### EXERCISE DESCRIPTION
Reply solely with the number of lines, in the records underneath, that include the word "evaluators".

___ SUPPLIED DATA ___

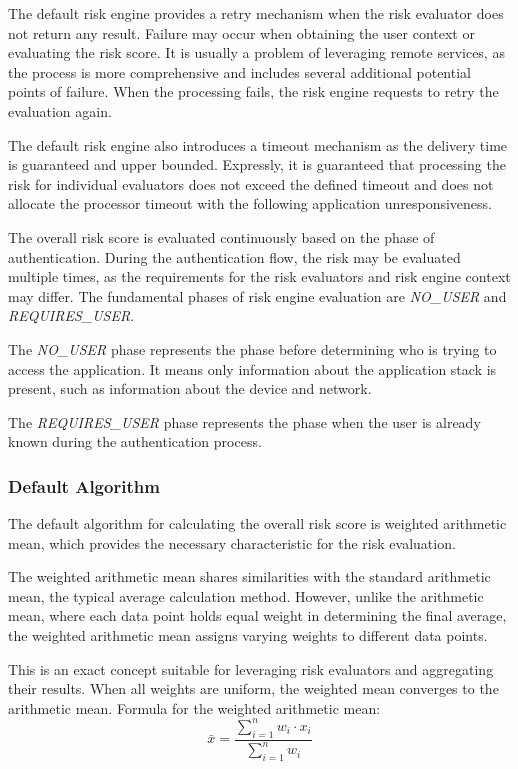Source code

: The default risk engine provides a retry mechanism when the risk evaluator does not return any result.
Failure may occur when obtaining the user context or evaluating the risk score.
It is usually a problem of leveraging remote services, as the process is more comprehensive and includes several additional potential points of failure.
When the processing fails, the risk engine requests to retry the evaluation again.

The default risk engine also introduces a timeout mechanism as the delivery time is guaranteed and upper bounded.
Expressly, it is guaranteed that processing the risk for individual evaluators does not exceed the defined timeout and does not allocate the processor timeout with the following application unresponsiveness.

The overall risk score is evaluated continuously based on the phase of authentication.
During the authentication flow, the risk may be evaluated multiple times, as the requirements for the risk evaluators and risk engine context may differ.
The fundamental phases of risk engine evaluation are \textit{NO\_USER} and \textit{REQUIRES\_USER}. 

The \textit{NO\_USER} phase represents the phase before determining who is trying to access the application.
It means only information about the application stack is present, such as information about the device and network.

The \textit{REQUIRES\_USER} phase represents the phase when the user is already known during the authentication process.

\newpage

\subsubsection{Default Algorithm}
The default algorithm for calculating the overall risk score is weighted arithmetic mean, which provides the necessary characteristic for the risk evaluation.

The weighted arithmetic mean shares similarities with the standard arithmetic mean, the typical average calculation method.
However, unlike the arithmetic mean, where each data point holds equal weight in determining the final average, the weighted arithmetic mean assigns varying weights to different data points.

This is an exact concept suitable for leveraging risk evaluators and aggregating their results.
When all weights are uniform, the weighted mean converges to the arithmetic mean.
\newline
\newline
Formula for the weighted arithmetic mean:
\begin{equation}
\bar{x} = \frac{\sum_{i=1}^{n} w_i \cdot x_i}{\sum_{i=1}^{n} w_i}
\end{equation}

___

### FINISHED TASK
3